Have you been here before?
- The team has a project to provide some uncertain deliverable(s) to meet specific internal needs or the needs of a client.
- The team meets for the first time.
- Item #1 on the agenda is to clarify the objectives and desirable outcomes.
- Five minutes into the meeting, without ever exploring where the project needs to go, the team is weighing pros and cons of alternatives for how to get there.
Cliche time: The cart is before the horse. If you don’t know where you are going, it really doesn’t matter which road you take.
Read on as Elton Billings at Extractable shares his team’s experience with this phenomenon.
Conducting the Conductors
Do you have any idea how difficult it is to sit in a room of people who spend their lives proposing solutions and ask that they state only the desired outcomes? Every idea about what should happen was accompanied by a method for making it happen.

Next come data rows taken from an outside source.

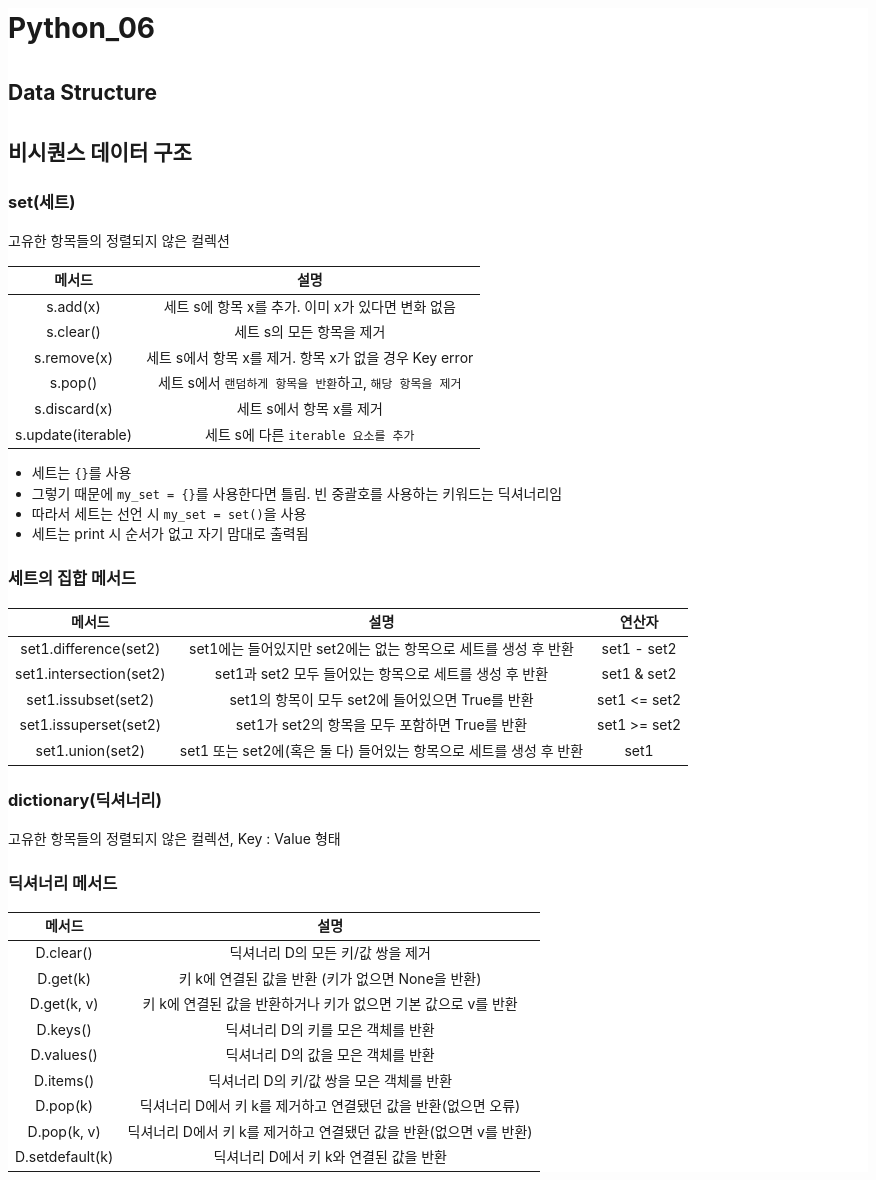 # Python_06

## Data Structure
## 비시퀀스 데이터 구조
### set(세트)
고유한 항목들의 정렬되지 않은 컬렉션

|메서드|설명|
|:---:|:---:|
|s.add(x)|세트 s에 항목 x를 추가. 이미 x가 있다면 변화 없음|
|s.clear()|세트 s의 모든 항목을 제거|
|s.remove(x)|세트 s에서 항목 x를 제거. 항목 x가 없을 경우 Key error|
|s.pop()|세트 s에서 `랜덤하게 항목을 반환`하고, `해당 항목을 제거`|
|s.discard(x)|세트 s에서 항목 x를 제거|
|s.update(iterable)|세트 s에 다른 `iterable 요소를 추가`|

- 세트는 `{}`를 사용
- 그렇기 때문에 `my_set = {}`를 사용한다면 틀림. 빈 중괄호를 사용하는 키워드는 딕셔너리임
- 따라서 세트는 선언 시 `my_set = set()`을 사용
- 세트는 print 시 순서가 없고 자기 맘대로 출력됨

### 세트의 집합 메서드
|메서드|설명|연산자|
|:---:|:---:|:---:|
|set1.difference(set2)|set1에는 들어있지만 set2에는 없는 항목으로 세트를 생성 후 반환|set1 - set2|
|set1.intersection(set2)|set1과 set2 모두 들어있는 항목으로 세트를 생성 후 반환|set1 & set2|
|set1.issubset(set2)|set1의 항목이 모두 set2에 들어있으면 True를 반환|set1 <= set2|
|set1.issuperset(set2)|set1가 set2의 항목을 모두 포함하면 True를 반환|set1 >= set2|
|set1.union(set2)|set1 또는 set2에(혹은 둘 다) 들어있는 항목으로 세트를 생성 후 반환|set1 | set2|

### dictionary(딕셔너리)
고유한 항목들의 정렬되지 않은 컬렉션, Key : Value 형태

### 딕셔너리 메서드
|메서드|설명|
|:---:|:---:|
|D.clear()|딕셔너리 D의 모든 키/값 쌍을 제거|
|D.get(k)|키 k에 연결된 값을 반환 (키가 없으면 None을 반환)|
|D.get(k, v)|키 k에 연결된 값을 반환하거나 키가 없으면 기본 값으로 v를 반환|
|D.keys()|딕셔너리 D의 키를 모은 객체를 반환|
|D.values()|딕셔너리 D의 값을 모은 객체를 반환|
|D.items()|딕셔너리 D의 키/값 쌍을 모은 객체를 반환|
|D.pop(k)|딕셔너리 D에서 키 k를 제거하고 연결됐던 값을 반환(없으면 오류)|
|D.pop(k, v)|딕셔너리 D에서 키 k를 제거하고 연결됐던 값을 반환(없으면 v를 반환)|
|D.setdefault(k)|딕셔너리 D에서 키 k와 연결된 값을 반환|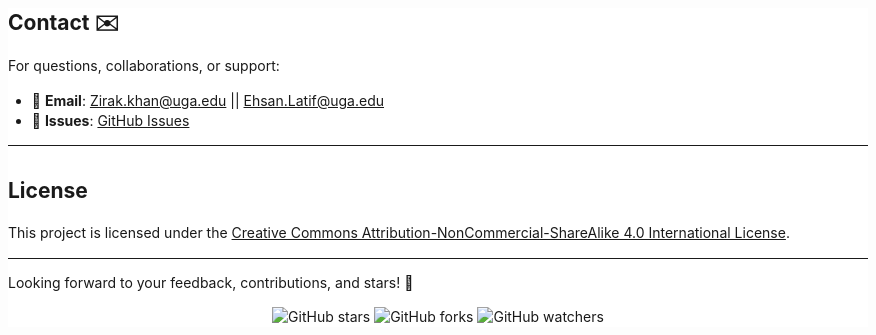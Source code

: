 ## Contact ✉️

For questions, collaborations, or support:

- 📧 **Email**: Zirak.khan@uga.edu || Ehsan.Latif@uga.edu
- 🐛 **Issues**: [GitHub Issues](https://github.com/ehsanlatif/SketchMind/issues)

---

## License

This project is licensed under the [Creative Commons Attribution-NonCommercial-ShareAlike 4.0 International License](http://creativecommons.org/licenses/by-nc-sa/4.0/).

---

Looking forward to your feedback, contributions, and stars! 🌟

<p align="center">
    <img src="https://img.shields.io/github/stars/ehsanlatif/SketchMind?style=social" alt="GitHub stars">
    <img src="https://img.shields.io/github/forks/ehsanlatif/SketchMind?style=social" alt="GitHub forks">
    <img src="https://img.shields.io/github/watchers/ehsanlatif/SketchMind?style=social" alt="GitHub watchers">
</p>
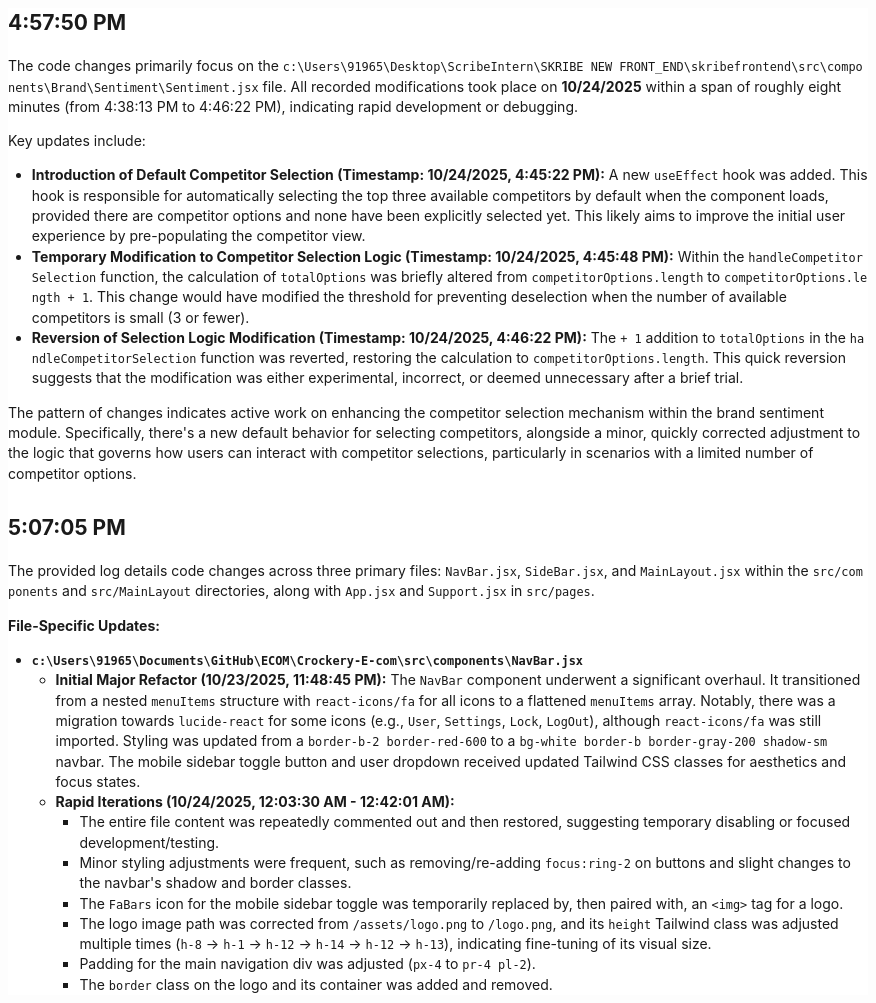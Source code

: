 ## 4:57:50 PM
The code changes primarily focus on the `c:\Users\91965\Desktop\ScribeIntern\SKRIBE NEW FRONT_END\skribefrontend\src\components\Brand\Sentiment\Sentiment.jsx` file. All recorded modifications took place on **10/24/2025** within a span of roughly eight minutes (from 4:38:13 PM to 4:46:22 PM), indicating rapid development or debugging.

Key updates include:

*   **Introduction of Default Competitor Selection (Timestamp: 10/24/2025, 4:45:22 PM):** A new `useEffect` hook was added. This hook is responsible for automatically selecting the top three available competitors by default when the component loads, provided there are competitor options and none have been explicitly selected yet. This likely aims to improve the initial user experience by pre-populating the competitor view.
*   **Temporary Modification to Competitor Selection Logic (Timestamp: 10/24/2025, 4:45:48 PM):** Within the `handleCompetitorSelection` function, the calculation of `totalOptions` was briefly altered from `competitorOptions.length` to `competitorOptions.length + 1`. This change would have modified the threshold for preventing deselection when the number of available competitors is small (3 or fewer).
*   **Reversion of Selection Logic Modification (Timestamp: 10/24/2025, 4:46:22 PM):** The `+ 1` addition to `totalOptions` in the `handleCompetitorSelection` function was reverted, restoring the calculation to `competitorOptions.length`. This quick reversion suggests that the modification was either experimental, incorrect, or deemed unnecessary after a brief trial.

The pattern of changes indicates active work on enhancing the competitor selection mechanism within the brand sentiment module. Specifically, there's a new default behavior for selecting competitors, alongside a minor, quickly corrected adjustment to the logic that governs how users can interact with competitor selections, particularly in scenarios with a limited number of competitor options.

## 5:07:05 PM
The provided log details code changes across three primary files: `NavBar.jsx`, `SideBar.jsx`, and `MainLayout.jsx` within the `src/components` and `src/MainLayout` directories, along with `App.jsx` and `Support.jsx` in `src/pages`.

**File-Specific Updates:**

*   **`c:\Users\91965\Documents\GitHub\ECOM\Crockery-E-com\src\components\NavBar.jsx`**
    *   **Initial Major Refactor (10/23/2025, 11:48:45 PM):** The `NavBar` component underwent a significant overhaul. It transitioned from a nested `menuItems` structure with `react-icons/fa` for all icons to a flattened `menuItems` array. Notably, there was a migration towards `lucide-react` for some icons (e.g., `User`, `Settings`, `Lock`, `LogOut`), although `react-icons/fa` was still imported. Styling was updated from a `border-b-2 border-red-600` to a `bg-white border-b border-gray-200 shadow-sm` navbar. The mobile sidebar toggle button and user dropdown received updated Tailwind CSS classes for aesthetics and focus states.
    *   **Rapid Iterations (10/24/2025, 12:03:30 AM - 12:42:01 AM):**
        *   The entire file content was repeatedly commented out and then restored, suggesting temporary disabling or focused development/testing.
        *   Minor styling adjustments were frequent, such as removing/re-adding `focus:ring-2` on buttons and slight changes to the navbar's shadow and border classes.
        *   The `FaBars` icon for the mobile sidebar toggle was temporarily replaced by, then paired with, an `<img>` tag for a logo.
        *   The logo image path was corrected from `/assets/logo.png` to `/logo.png`, and its `height` Tailwind class was adjusted multiple times (`h-8` -> `h-1` -> `h-12` -> `h-14` -> `h-12` -> `h-13`), indicating fine-tuning of its visual size.
        *   Padding for the main navigation div was adjusted (`px-4` to `pr-4 pl-2`).
        *   The `border` class on the logo and its container was added and removed.
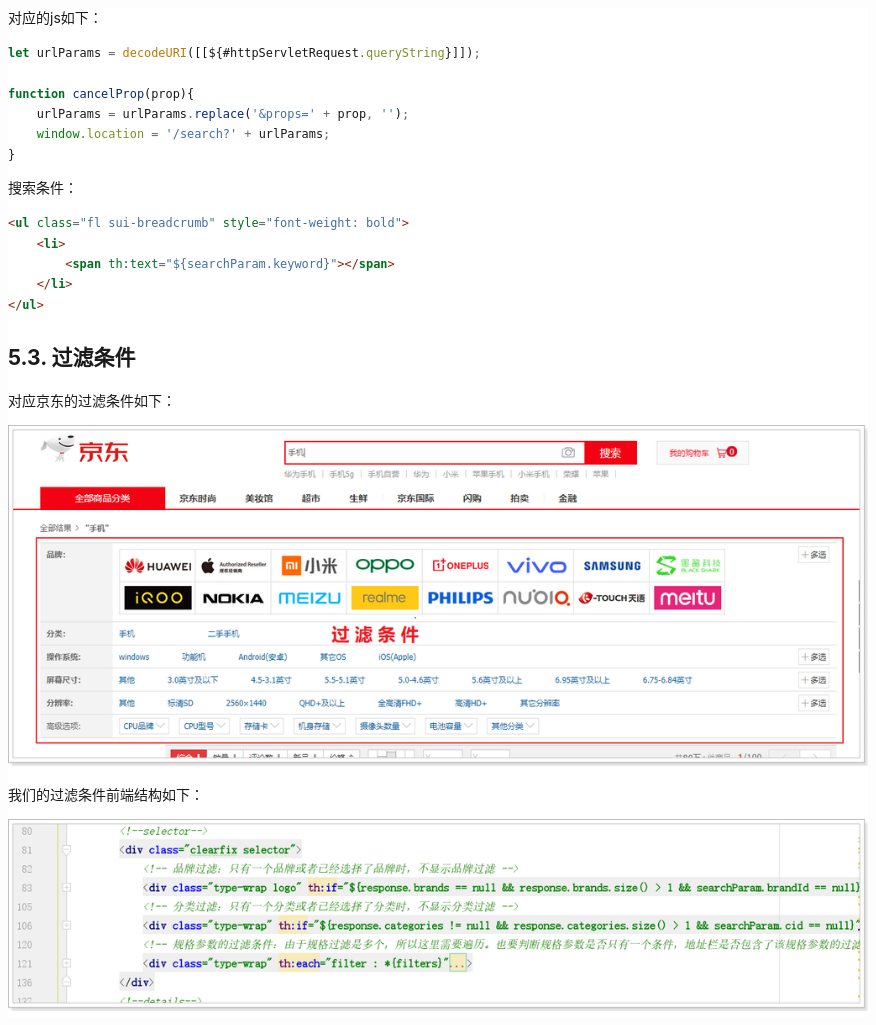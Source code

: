 对应的js如下：

```javascript
let urlParams = decodeURI([[${#httpServletRequest.queryString}]]);

function cancelProp(prop){
    urlParams = urlParams.replace('&props=' + prop, '');
	window.location = '/search?' + urlParams;
}
```



搜索条件：

```html
<ul class="fl sui-breadcrumb" style="font-weight: bold">
    <li>
        <span th:text="${searchParam.keyword}"></span>
    </li>
</ul>
```



## 5.3. 过滤条件

对应京东的过滤条件如下：

![1589117522424](assets/1589117522424.png)



我们的过滤条件前端结构如下：

![1589197065970](assets/1589197065970.png)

But to me, one very interesting side effect of the meeting was getting an amplified example of one of the major traps of web strategy: getting to the solution before fully stating the goals of the site.
There is a very strong desire to quickly get to the solution phase. Having a defined solution is much more comfortable than not having one. The issue is that defining a solution too quickly can miss the mark by not allowing time to explore all possible outcomes and really get important details about the goals of the site.
Action-oriented, smart people are often eager to develop and implement strategies to accomplish objectives. Folks like these are wonderful for teams and it is critical to steer their energies toward the right objectives.
I find it more valuable to have the team members actually identify the key objectives, as opposed to some else handing the team pre-defined outcomes. As I discuss here, when teams go through the process of thinking about what outcomes are desired, it helps ensure that the doing that follows is most effective.